The fix involves new expansion tank and cap, new 74degree thermostat and new coolant hoses to splice into exisiting. I would check the thermostat anyway because sometimes Ford makes the gauge more like a light which just stays in the middle unless you have big problems. I wound up removing the valve cover anyway. If there is a breach from the coolant to the cylinder, the drop in colant pressure will promote boiling and airlocks which could cause the remaining coolant to overheat-which the gauge correctly registers. I really don't want to remove the valve cover because I just replaced the valve cover gaskets not more than 3 months ago. Fitted sensor looks like this.
Sun 27 Feb 2011 10:13 Ford Focus 1. The coolant level is okay. However one thing I did not know about is the two underside multi plugs you advised to check as they were covered by a white protective panel. I can look up the correct part number for you as soon as I have the exact model you have. So I replace the MotoRad product with another one and watched the temp gauge.
The bimetal contact movement is achieved using the different expansion rates of two metals fused together. Fan seems to be working overtime though. If you ignore a small coolant leak long enough, you will run out of coolant, which leads to an overheated engine and other serious, but highly avoidable, problems. Ok I am slightly alarmed now! Difficult to say with a modern car, it could well be electrical if the fan is controled by the same sensor as the gauge. But I know that usually when the sensor fails, it gives a stupid reading instead of just nothing. Check the engine temperature right at the thermostat housing. I have included some general information in the diagrams down below for you.

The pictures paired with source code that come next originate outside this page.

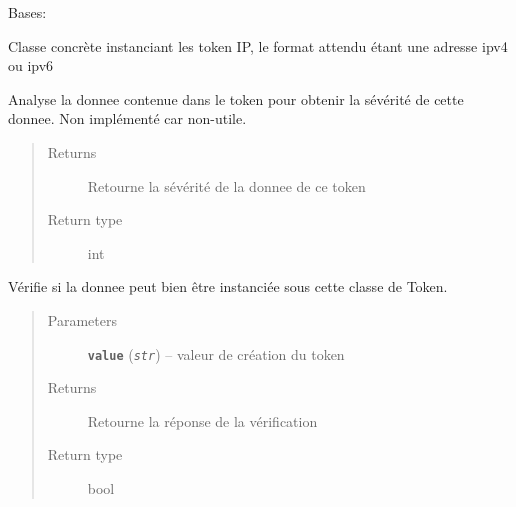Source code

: \documentclass[letterpaper,10pt,english]{sphinxmanual}
\begin{document}
\begin{fulllineitems}
\label{loganalyser:loganalyser.token.IP}
Bases: {\hyperref[loganalyser:loganalyser.token.Token]{\emph{}}}

Classe concrète instanciant les token IP, le format attendu étant une adresse ipv4 ou ipv6

\begin{fulllineitems}
\label{loganalyser:loganalyser.token.IP._Token__analyse}
Analyse la donnee contenue dans le token pour obtenir la sévérité de cette donnee. Non implémenté car non-utile.
\begin{quote}\begin{description}
\item[{Returns}] \leavevmode
Retourne la sévérité de la donnee de ce token

\item[{Return type}] \leavevmode
int

\end{description}\end{quote}

\end{fulllineitems}


\begin{fulllineitems}
\label{loganalyser:loganalyser.token.IP._Token__verifier_type}
Vérifie si la donnee peut bien être instanciée sous cette classe de Token.
\begin{quote}\begin{description}
\item[{Parameters}] \leavevmode
\textbf{\texttt{value}} (\emph{\texttt{str}}) -- valeur de création du token

\item[{Returns}] \leavevmode
Retourne la réponse de la vérification

\item[{Return type}] \leavevmode
bool

\end{description}\end{quote}

\end{fulllineitems}


\end{fulllineitems}
\end{document}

It is probably the cylinder head temperature sensor. The Fail-Safe thermostat is designed to lock in the full open position in the event of an overheating condition. Tried all 4 blower speeds but no fan movement. Car eventually went into limp mode. If so, is there any excessive white smoke at idle. I'm afraid that when you first lost coolant, the engine experienced localised overheating which wouldn't show up on the temp gauge. Sensor is located on the front crash member, just behind the bumper.

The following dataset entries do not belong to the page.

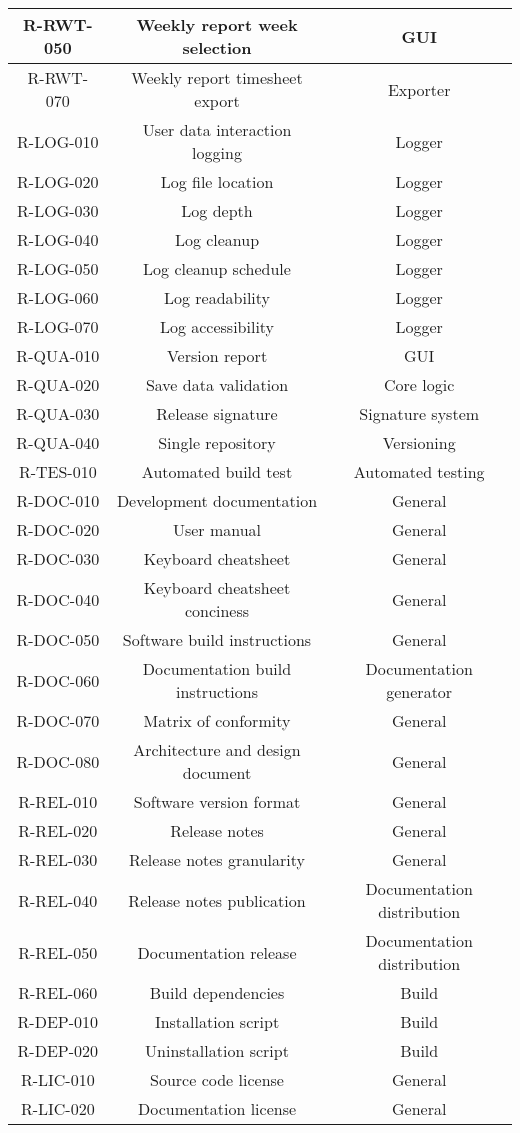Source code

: \begin{longtable}{| c | c | c |}
  R-RWT-050 & Weekly report week selection & GUI \\ \hline
  R-RWT-070 & Weekly report timesheet export & Exporter \\ \hline
  R-LOG-010 & User data interaction logging & Logger \\ \hline
  R-LOG-020 & Log file location & Logger \\ \hline
  R-LOG-030 & Log depth & Logger \\ \hline
  R-LOG-040 & Log cleanup & Logger \\ \hline
  R-LOG-050 & Log cleanup schedule & Logger \\ \hline
  R-LOG-060 & Log readability & Logger \\ \hline
  R-LOG-070 & Log accessibility & Logger \\ \hline
  R-QUA-010 & Version report & GUI \\ \hline
  R-QUA-020 & Save data validation & Core logic \\ \hline
  R-QUA-030 & Release signature & Signature system \\ \hline
  R-QUA-040 & Single repository & Versioning \\ \hline
  R-TES-010 & Automated build test & Automated testing \\ \hline
  R-DOC-010 & Development documentation & General \\ \hline
  R-DOC-020 & User manual & General \\ \hline
  R-DOC-030 & Keyboard cheatsheet & General \\ \hline
  R-DOC-040 & Keyboard cheatsheet conciness & General \\ \hline
  R-DOC-050 & Software build instructions & General \\ \hline
  R-DOC-060 & Documentation build instructions & Documentation generator \\ \hline
  R-DOC-070 & Matrix of conformity & General \\ \hline
  R-DOC-080 & Architecture and design document & General \\ \hline
  R-REL-010 & Software version format & General \\ \hline
  R-REL-020 & Release notes & General \\ \hline
  R-REL-030 & Release notes granularity & General \\ \hline
  R-REL-040 & Release notes publication & Documentation distribution \\ \hline
  R-REL-050 & Documentation release & Documentation distribution \\ \hline
  R-REL-060 & Build dependencies & Build \\ \hline
  R-DEP-010 & Installation script & Build \\ \hline
  R-DEP-020 & Uninstallation script & Build \\ \hline
  R-LIC-010 & Source code license & General \\ \hline
  R-LIC-020 & Documentation license & General \\ \hline
\end{longtable}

I would usually just swap the sensor out for a new one which I still may. If you want to just skip to last para the solution is there. If the temps are close, the sensor is ok. If you know your Year Make Model, put it in the selector so that we can guide you to a product that fits your vehicle. Engine coolant which is also called antifreeze or anti-freeze moves through the inside of your Focus's engine and keeps it from overheating. Gently push grille to front. The fuse board should be covered with a felt trim panel, but this had previously been removed to replace a fuse.
I went ahead and made it an all day event and to the opportunity to check my bearing caps for play along with camshaft lobe integrity and clearances. Hello, The sensor is located near the front of the engine on a coolant hose fitting. Over the past month I have had the same probelms with my 2001 Focus 1. Hope this helps, my car to date has not overheated despite my best efforts in testing the garages work. Then compare the readings to an actual temperature check with a contact thermometer or non contact infra red thermometer.
The temp gauge would shoot to the red mostly when on a motorway or climbing a long hill but it gradually got worse to the extent that even on short journeys it was an issue. First step to fit our outside temp sensor is to open the hood and disassemble front grille. I have a 2005 Ford Focus pzev. S how can I see photos in other posts? The fact that it only does it in 5th is probably because you spend most time there. But my experience is that the thermostats result in a false positive far too often. If so, is there any excessive white smoke at idle. There is a drop down fuse board in the Focus passenger footwell.
In your case, cruising in 5th would appear to be that speed. This was replaced along with the thermometer and coolant replaced. I guess it's just gonna have to stay a pain. No trouble starting when cold. Easy for them to say its ok to carry on driving but when the needle is sitting on red and doesn't budge doesn't come natural to carry on dirivng. I'll have to dismantle it, Haynes says it's a nightmare! Took it back to garage twice and they stated the engine wasn't overheating and they believed it was a dash issue and recommended I just drive it as it was.